*Task objective*
Search the listing below for the word "estimation" and copy each line where it appears.

*Data for processing*
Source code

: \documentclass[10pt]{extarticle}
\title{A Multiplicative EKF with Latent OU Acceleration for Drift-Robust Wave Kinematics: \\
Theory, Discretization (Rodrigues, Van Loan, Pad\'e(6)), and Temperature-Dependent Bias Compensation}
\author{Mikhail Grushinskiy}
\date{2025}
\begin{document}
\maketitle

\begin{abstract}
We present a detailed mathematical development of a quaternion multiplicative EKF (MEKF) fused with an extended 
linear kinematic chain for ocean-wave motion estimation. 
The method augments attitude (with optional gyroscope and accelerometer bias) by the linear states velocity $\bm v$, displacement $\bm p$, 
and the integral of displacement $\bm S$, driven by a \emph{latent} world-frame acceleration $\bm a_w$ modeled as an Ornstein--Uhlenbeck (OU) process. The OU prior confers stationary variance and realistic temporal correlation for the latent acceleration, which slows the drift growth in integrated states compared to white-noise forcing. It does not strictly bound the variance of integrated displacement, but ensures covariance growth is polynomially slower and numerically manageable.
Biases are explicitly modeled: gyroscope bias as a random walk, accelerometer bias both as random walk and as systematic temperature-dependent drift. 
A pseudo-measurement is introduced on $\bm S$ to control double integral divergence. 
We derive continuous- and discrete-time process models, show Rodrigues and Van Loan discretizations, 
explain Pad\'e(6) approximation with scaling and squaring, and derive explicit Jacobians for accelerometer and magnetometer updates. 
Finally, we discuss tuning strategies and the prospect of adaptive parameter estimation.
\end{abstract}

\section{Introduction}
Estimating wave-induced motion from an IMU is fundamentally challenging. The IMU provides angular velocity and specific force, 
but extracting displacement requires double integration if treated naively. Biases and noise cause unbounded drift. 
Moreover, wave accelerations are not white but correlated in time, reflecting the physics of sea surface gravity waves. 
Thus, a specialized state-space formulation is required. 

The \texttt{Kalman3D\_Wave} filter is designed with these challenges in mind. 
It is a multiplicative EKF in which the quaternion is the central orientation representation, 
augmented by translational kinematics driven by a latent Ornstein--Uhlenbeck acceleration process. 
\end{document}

*Solution to this exercise*
linear kinematic chain for ocean-wave motion estimation. 
Finally, we discuss tuning strategies and the prospect of adaptive parameter estimation.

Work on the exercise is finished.